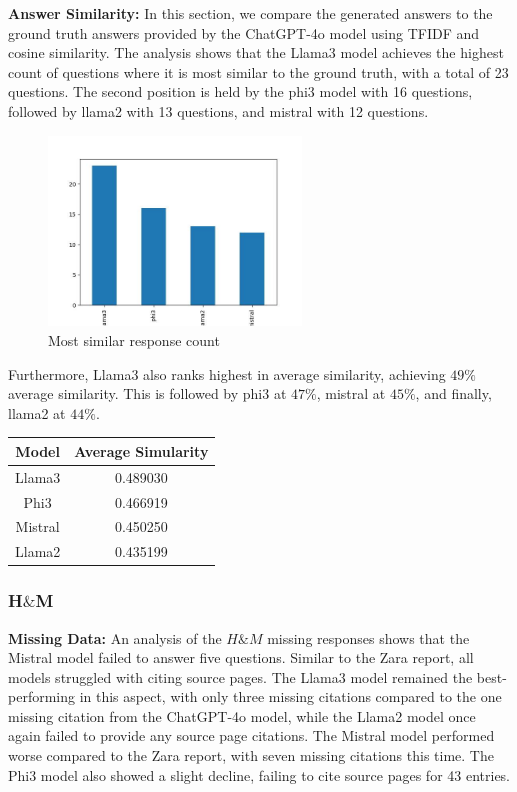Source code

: \documentclass[]{article}
\begin{document}
\textbf{Answer Similarity:} 
In this section, we compare the generated answers to the ground truth answers provided by the ChatGPT-4o model using TFIDF and
cosine similarity.
The analysis shows that the Llama3 model achieves the highest count of questions where it is most similar to the ground truth, with a total of 23 questions.
The second position is held by the phi3 model with 16 questions, followed by llama2 with 13 questions, and mistral with 12 questions.

\begin{figure}[H]
    \centering
    \includegraphics[width=0.6\textwidth]{./images/highest_count_zara.jpg}
    \caption{Most similar response count}
    \label{fig:image_label}
\end{figure}

Furthermore, Llama3 also ranks highest in average similarity, achieving $49\%$ average similarity. This is followed by phi3 at $47\%$, mistral at $45\%$, and finally, llama2 at $44\%$.

\begin{center}
    \begin{tabular}{||c c||} 
     \hline
     \textbf{Model} & \textbf{Average Simularity}  \\ [0.5ex] 
     \hline
     Llama3 & 0.489030 \\ 
     \hline
     Phi3 & 0.466919  \\
     \hline
     Mistral & 0.450250 \\ 
     \hline
     Llama2 & 0.435199  \\
     \hline
    \end{tabular}
\end{center}
    

\subsubsection{H$\&$M}
\textbf{Missing Data:} An analysis of the $H\&M$ missing responses shows that the Mistral model failed to answer 
five questions. Similar to the Zara report, 
all models struggled with citing source pages. 
The Llama3 model remained the best-performing in this aspect, with only three missing citations compared to the one missing citation from the ChatGPT-4o model,
while the Llama2 model once again failed to provide any source page citations. 
The Mistral model performed worse compared to the Zara report, 
with seven missing citations this time. 
The Phi3 model also showed a slight decline, failing to cite source pages for 43 entries.
\newline\newline
\end{document}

============================================================

Exercise prompt: Print every record exactly without the images.

Solution for this problem:
Source code

: \documentclass[]{article}
\begin{document}
\textbf{Answer Similarity:} 
In this section, we compare the generated answers to the ground truth answers provided by the ChatGPT-4o model using TFIDF and
cosine similarity.
The analysis shows that the Llama3 model achieves the highest count of questions where it is most similar to the ground truth, with a total of 23 questions.
The second position is held by the phi3 model with 16 questions, followed by llama2 with 13 questions, and mistral with 12 questions.

\begin{figure}[H]
    \centering
    \includegraphics[width=0.6\textwidth]{./images/highest_count_zara.jpg}
    \caption{Most similar response count}
    \label{fig:image_label}
\end{figure}

Furthermore, Llama3 also ranks highest in average similarity, achieving $49\%$ average similarity. This is followed by phi3 at $47\%$, mistral at $45\%$, and finally, llama2 at $44\%$.

\begin{center}
    \begin{tabular}{||c c||} 
     \hline
     \textbf{Model} & \textbf{Average Simularity}  \\ [0.5ex] 
     \hline
     Llama3 & 0.489030 \\ 
     \hline
     Phi3 & 0.466919  \\
     \hline
     Mistral & 0.450250 \\ 
     \hline
     Llama2 & 0.435199  \\
     \hline
    \end{tabular}
\end{center}
    

\subsubsection{H$\&$M}
\textbf{Missing Data:} An analysis of the $H\&M$ missing responses shows that the Mistral model failed to answer 
five questions. Similar to the Zara report, 
all models struggled with citing source pages. 
The Llama3 model remained the best-performing in this aspect, with only three missing citations compared to the one missing citation from the ChatGPT-4o model,
while the Llama2 model once again failed to provide any source page citations. 
The Mistral model performed worse compared to the Zara report, 
with seven missing citations this time. 
The Phi3 model also showed a slight decline, failing to cite source pages for 43 entries.
\newline\newline
\end{document}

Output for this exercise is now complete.